Show, from the records below, all lines that contain the word "what".

(Supplied material Opens)

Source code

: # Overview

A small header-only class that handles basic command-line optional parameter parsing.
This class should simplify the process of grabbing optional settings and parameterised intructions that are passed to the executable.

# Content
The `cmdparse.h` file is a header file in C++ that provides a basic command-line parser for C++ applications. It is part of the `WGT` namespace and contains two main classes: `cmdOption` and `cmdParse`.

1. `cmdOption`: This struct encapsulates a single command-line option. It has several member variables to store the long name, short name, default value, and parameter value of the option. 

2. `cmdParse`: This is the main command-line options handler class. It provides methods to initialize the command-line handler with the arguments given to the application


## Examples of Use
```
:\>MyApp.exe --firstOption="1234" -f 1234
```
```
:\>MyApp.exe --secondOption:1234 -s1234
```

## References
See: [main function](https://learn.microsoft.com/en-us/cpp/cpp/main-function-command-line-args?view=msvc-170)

(Supplied material Closes)
(Supplied material Opens)

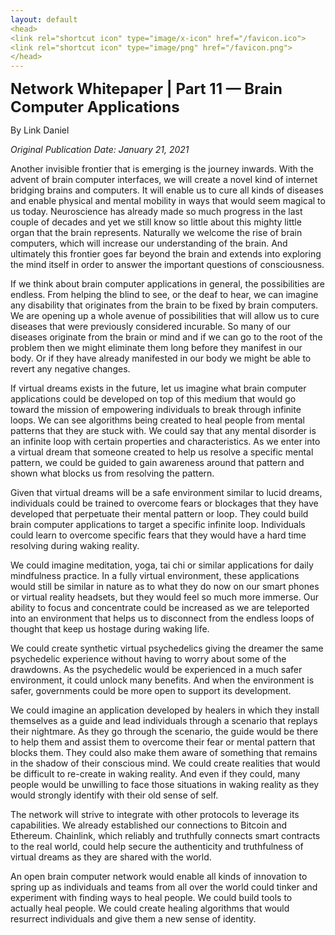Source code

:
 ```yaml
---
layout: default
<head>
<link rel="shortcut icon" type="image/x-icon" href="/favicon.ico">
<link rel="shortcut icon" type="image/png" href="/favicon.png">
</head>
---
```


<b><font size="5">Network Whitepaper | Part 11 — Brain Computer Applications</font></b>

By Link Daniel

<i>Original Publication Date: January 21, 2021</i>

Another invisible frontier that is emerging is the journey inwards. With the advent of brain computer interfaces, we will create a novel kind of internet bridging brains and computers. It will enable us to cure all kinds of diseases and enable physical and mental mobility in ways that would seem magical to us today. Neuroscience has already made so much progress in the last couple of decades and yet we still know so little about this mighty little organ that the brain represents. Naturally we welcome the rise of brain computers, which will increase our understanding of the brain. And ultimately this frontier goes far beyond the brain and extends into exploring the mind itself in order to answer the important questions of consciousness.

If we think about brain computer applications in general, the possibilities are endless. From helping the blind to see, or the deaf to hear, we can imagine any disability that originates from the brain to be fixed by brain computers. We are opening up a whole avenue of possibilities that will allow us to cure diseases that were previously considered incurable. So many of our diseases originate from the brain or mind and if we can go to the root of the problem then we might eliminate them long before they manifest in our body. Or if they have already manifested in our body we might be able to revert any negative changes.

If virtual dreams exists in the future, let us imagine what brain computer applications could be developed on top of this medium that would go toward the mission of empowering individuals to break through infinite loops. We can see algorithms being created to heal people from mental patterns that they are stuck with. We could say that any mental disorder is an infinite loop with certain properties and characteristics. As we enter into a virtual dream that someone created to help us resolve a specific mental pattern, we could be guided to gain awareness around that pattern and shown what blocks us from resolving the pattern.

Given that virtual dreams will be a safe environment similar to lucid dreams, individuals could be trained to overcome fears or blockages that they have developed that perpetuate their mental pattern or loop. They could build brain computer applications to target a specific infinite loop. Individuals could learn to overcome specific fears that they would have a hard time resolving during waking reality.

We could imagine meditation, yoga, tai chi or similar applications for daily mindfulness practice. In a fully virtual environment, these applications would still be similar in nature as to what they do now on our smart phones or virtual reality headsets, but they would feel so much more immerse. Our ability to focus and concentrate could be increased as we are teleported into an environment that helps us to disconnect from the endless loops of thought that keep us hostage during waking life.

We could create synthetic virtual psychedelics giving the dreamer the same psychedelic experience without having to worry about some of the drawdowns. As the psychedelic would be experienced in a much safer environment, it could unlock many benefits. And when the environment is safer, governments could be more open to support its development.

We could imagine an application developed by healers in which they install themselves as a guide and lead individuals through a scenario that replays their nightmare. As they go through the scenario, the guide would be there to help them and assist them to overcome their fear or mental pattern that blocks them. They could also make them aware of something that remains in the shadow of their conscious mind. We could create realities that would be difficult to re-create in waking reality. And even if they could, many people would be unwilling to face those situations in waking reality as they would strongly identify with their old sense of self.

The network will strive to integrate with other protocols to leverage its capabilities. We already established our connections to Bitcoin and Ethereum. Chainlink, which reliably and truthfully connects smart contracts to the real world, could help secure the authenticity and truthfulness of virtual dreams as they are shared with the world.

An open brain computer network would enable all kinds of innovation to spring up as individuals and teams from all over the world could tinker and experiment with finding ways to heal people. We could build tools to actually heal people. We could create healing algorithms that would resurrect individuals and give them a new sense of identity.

(Supplied material Closes)

• **Written solution**
If virtual dreams exists in the future, let us imagine what brain computer applications could be developed on top of this medium that would go toward the mission of empowering individuals to break through infinite loops. We can see algorithms being created to heal people from mental patterns that they are stuck with. We could say that any mental disorder is an infinite loop with certain properties and characteristics. As we enter into a virtual dream that someone created to help us resolve a specific mental pattern, we could be guided to gain awareness around that pattern and shown what blocks us from resolving the pattern.
We could imagine meditation, yoga, tai chi or similar applications for daily mindfulness practice. In a fully virtual environment, these applications would still be similar in nature as to what they do now on our smart phones or virtual reality headsets, but they would feel so much more immerse. Our ability to focus and concentrate could be increased as we are teleported into an environment that helps us to disconnect from the endless loops of thought that keep us hostage during waking life.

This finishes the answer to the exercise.